Hi Powerscore and Dave,

Please check if my interpretation of formal logic statements below are correct. If they are not, please correct me! (A friend of mine corrected some of my diagrams below, but I am in need of clarification/explanations.)

I seem to have a hard time in drawing conditional statement diagrams with statements involving "either or but not both". Are there any useful tricks or rules that I should keep in mind?

1. If A then either B or C but not both
My original diagram: A --> ~B and C AND A --> B and ~C
Modified diagram (needs explanation): (B and C) or (~B and ~C) --> ~A

2. If A or B but not both, then C
My original diagram: A and ~ B --> C AND ~A and B ---> C
Modified diagram (needs explanation): ~C --> (A and B) or (~A and ~B)

3. If it is not the case that both A and B are present, then C
~(A and B) --> C THUS ~A or ~B ---> C

4. ~A and ~B --> C
If there is a statement like this above, then are there any useful deductions/inferences that I should be making, such as
"ATL 1 of the A,B,C must be there?"

5. ~C --> B or E
Same question as above. If there is a statement like this above, then are there any useful deductions/inferences that I should be making, such as
"ATL 1 of the C,B,E must be there?"

I understand that this is rather a long list of very specific questions, but I seriously need some clarifications.

Please help. I would greatly appreciate any comment!
Thank you a lot in advance!

[Dave Killoran]

Hi K,

You actually don't need any clarification, because you nailed each one I'll make a few comments on some of these, but overall, you did extremely well!

1 and 2. When you have a condition that relates to exactly one of the two occurring (such as "~B and C"), negating that term creates two scenarios: neither (~B and ~C) or both (B and C).

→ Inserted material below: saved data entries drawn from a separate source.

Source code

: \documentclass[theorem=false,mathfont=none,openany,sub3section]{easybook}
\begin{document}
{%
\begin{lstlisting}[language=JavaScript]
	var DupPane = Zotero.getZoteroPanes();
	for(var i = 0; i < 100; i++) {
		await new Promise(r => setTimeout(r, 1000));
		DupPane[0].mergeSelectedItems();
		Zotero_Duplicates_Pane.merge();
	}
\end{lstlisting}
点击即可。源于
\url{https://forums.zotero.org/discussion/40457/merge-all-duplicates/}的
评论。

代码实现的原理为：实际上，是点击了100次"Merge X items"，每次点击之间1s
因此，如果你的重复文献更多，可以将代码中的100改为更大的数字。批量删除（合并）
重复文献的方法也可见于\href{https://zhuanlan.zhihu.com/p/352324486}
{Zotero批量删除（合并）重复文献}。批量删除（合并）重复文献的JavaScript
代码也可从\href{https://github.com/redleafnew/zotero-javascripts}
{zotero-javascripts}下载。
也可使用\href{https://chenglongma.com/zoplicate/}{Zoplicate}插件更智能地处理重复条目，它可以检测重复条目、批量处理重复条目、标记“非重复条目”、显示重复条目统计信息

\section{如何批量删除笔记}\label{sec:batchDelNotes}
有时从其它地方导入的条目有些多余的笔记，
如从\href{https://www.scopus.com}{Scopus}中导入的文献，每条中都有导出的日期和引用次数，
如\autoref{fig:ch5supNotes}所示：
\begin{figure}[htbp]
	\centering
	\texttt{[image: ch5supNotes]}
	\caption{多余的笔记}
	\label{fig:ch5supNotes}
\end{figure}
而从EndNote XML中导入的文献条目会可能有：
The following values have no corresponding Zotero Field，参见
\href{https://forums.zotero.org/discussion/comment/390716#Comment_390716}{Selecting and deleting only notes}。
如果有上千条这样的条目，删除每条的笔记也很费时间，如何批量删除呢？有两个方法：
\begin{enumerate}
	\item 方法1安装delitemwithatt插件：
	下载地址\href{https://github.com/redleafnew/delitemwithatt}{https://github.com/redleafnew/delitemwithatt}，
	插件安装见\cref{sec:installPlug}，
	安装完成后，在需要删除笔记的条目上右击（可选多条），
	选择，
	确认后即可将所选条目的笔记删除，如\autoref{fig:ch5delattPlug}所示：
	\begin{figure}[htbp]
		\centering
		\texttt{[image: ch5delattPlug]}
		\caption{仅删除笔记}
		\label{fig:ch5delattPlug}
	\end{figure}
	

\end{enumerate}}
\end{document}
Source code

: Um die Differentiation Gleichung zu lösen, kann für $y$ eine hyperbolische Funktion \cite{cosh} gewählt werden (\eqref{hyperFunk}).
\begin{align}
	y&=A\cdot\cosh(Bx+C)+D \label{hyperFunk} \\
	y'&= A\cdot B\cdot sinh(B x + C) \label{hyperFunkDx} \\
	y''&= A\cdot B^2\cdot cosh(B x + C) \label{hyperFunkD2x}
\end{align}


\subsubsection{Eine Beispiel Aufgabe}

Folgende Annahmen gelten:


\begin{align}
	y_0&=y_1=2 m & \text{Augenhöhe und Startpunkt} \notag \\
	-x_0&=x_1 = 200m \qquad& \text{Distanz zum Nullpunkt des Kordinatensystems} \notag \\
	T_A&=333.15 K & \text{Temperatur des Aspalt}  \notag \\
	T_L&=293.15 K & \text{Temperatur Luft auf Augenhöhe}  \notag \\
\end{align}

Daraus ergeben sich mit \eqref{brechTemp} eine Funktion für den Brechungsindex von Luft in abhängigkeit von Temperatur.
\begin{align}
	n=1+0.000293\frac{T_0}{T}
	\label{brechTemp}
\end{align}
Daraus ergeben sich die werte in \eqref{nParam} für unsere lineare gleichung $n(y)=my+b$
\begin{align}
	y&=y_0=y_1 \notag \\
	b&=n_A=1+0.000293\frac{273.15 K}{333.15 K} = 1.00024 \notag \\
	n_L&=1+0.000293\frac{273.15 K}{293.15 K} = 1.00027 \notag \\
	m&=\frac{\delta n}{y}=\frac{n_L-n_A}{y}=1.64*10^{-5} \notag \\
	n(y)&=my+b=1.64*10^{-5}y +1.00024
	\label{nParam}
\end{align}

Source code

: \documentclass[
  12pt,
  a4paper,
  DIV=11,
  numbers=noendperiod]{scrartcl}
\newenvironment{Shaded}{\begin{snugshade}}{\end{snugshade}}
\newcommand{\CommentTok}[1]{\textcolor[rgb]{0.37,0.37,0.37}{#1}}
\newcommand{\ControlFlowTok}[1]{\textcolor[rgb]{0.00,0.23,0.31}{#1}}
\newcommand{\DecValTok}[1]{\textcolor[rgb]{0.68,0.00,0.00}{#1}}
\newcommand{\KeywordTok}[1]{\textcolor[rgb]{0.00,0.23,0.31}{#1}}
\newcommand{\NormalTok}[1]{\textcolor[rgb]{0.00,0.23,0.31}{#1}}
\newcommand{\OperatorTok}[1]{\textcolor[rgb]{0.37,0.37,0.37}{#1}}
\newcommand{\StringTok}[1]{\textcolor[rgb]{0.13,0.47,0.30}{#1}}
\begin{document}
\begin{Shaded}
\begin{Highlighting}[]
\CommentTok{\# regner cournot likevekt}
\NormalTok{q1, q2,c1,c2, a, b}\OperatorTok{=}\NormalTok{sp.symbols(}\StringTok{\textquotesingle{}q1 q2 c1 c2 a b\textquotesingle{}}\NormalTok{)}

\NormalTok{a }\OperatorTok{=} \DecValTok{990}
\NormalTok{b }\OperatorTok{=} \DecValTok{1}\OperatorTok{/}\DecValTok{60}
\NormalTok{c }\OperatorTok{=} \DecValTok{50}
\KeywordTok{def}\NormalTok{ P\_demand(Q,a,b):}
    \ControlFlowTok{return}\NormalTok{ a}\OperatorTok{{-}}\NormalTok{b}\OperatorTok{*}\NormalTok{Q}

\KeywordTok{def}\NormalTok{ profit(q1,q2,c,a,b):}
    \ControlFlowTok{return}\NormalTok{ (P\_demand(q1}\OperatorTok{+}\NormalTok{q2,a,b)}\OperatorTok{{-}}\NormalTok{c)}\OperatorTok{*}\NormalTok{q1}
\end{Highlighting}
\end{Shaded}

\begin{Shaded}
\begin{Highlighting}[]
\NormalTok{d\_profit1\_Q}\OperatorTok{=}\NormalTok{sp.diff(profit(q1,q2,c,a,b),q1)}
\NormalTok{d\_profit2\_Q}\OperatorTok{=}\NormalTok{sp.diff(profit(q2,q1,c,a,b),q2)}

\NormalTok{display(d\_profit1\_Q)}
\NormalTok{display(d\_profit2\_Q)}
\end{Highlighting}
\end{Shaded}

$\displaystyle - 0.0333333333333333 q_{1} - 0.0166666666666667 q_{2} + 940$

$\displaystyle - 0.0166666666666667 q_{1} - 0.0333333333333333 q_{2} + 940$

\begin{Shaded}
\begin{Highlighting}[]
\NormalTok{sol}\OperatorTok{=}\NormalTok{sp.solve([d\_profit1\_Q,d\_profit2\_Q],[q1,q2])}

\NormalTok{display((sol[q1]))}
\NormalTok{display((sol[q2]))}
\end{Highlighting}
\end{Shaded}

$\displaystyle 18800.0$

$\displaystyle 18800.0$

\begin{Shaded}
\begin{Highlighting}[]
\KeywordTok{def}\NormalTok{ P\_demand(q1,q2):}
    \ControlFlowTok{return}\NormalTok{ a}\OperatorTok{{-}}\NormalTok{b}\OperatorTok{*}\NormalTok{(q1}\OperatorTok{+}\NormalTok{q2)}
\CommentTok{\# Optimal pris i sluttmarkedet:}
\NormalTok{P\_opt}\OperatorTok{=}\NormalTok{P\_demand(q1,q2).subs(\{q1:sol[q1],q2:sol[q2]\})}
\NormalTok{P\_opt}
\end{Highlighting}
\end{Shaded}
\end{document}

While this is tricky when you first encounter it, and there is no single (easy) diagram to encompass both, once you seen it a few times (and it is somewhat rare in LSAT questions), it's relatively easy to handle. You got both of the contrapositives right for these problems.

In a sense, an alternate diagram for this (#1) is:

A exactly 1 of B/C

When viewed from that standpoint, anything aside from "exactly on" negates the term, and hence neither or both works in negating that term. The same logic works for #2.


3. This condition-- ~(A and B) -- encompasses three possible outcomes: ~A and B, A and ~B, and ~A and ~B. Any of those three scenarios forces C to occur. This wording is used infrequently in LSAT questions (but it does appear, so it's always good to know!)


4 and 5. In these two, 5 is just the contrapositive of 4 (if E is changed to A in #5). As you note correctly, the odd combination of conditions creates an "at least" scenario where you always have at least one of the three variables (and possibly two, or even all three). Apart from that, the range of possible outcomes is too varied to lock down anything else that absolutely must occur.

Please let me know if that helps, and great job!